_SOURCE DATA:_

□ □ □ □ □ □ □

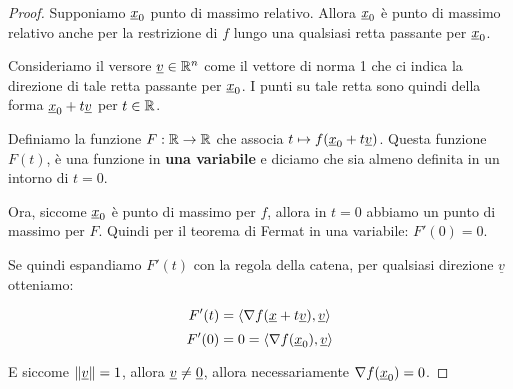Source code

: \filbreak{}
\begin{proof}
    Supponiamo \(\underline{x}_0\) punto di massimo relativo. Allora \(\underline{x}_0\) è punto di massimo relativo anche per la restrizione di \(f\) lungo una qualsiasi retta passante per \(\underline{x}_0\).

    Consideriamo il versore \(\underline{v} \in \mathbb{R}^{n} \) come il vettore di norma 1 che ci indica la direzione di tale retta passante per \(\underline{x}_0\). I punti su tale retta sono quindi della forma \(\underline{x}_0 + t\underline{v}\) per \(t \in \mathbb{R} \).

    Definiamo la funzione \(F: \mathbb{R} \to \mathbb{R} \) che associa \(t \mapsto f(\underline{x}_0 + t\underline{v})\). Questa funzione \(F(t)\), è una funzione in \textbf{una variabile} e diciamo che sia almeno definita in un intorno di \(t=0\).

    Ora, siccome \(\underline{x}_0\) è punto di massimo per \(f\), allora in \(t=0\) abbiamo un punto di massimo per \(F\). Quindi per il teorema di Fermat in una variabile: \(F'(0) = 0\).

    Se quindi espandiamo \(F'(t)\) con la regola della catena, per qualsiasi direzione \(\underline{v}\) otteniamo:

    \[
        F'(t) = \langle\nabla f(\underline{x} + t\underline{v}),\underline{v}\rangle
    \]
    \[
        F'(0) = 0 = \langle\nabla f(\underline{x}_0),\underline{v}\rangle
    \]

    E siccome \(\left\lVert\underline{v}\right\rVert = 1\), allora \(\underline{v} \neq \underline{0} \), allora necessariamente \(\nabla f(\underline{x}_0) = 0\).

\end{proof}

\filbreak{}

□ □ □ □ □ □ □

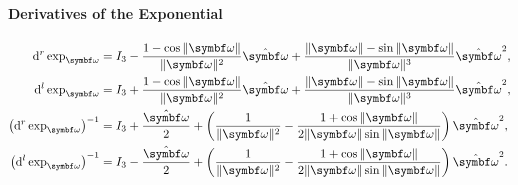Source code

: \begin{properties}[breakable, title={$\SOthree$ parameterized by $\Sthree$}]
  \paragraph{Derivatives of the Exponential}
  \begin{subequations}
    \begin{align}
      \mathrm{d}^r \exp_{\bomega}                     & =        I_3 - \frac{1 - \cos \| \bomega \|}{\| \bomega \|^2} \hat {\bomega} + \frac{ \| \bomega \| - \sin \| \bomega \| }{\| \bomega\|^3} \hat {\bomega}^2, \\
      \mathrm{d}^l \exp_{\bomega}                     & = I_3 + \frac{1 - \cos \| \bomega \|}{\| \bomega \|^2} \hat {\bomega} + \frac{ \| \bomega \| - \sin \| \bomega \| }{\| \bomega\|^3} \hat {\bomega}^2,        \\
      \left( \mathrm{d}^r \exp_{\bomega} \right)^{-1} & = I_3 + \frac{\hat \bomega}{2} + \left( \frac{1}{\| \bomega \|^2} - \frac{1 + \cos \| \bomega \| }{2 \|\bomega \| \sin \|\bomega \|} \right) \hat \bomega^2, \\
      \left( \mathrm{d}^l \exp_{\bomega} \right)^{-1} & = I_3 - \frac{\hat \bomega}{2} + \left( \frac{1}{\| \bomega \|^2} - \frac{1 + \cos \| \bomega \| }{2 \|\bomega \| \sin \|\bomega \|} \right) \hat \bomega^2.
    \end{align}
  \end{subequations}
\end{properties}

□ □ □ □ □ □ □

_TASK STATEMENT:_ Copy out each line of the records where the string "massimo" appears.

_RESULT OF THE EXERCISE:_
    Supponiamo \(\underline{x}_0\) punto di massimo relativo. Allora \(\underline{x}_0\) è punto di massimo relativo anche per la restrizione di \(f\) lungo una qualsiasi retta passante per \(\underline{x}_0\).
    Ora, siccome \(\underline{x}_0\) è punto di massimo per \(f\), allora in \(t=0\) abbiamo un punto di massimo per \(F\). Quindi per il teorema di Fermat in una variabile: \(F'(0) = 0\).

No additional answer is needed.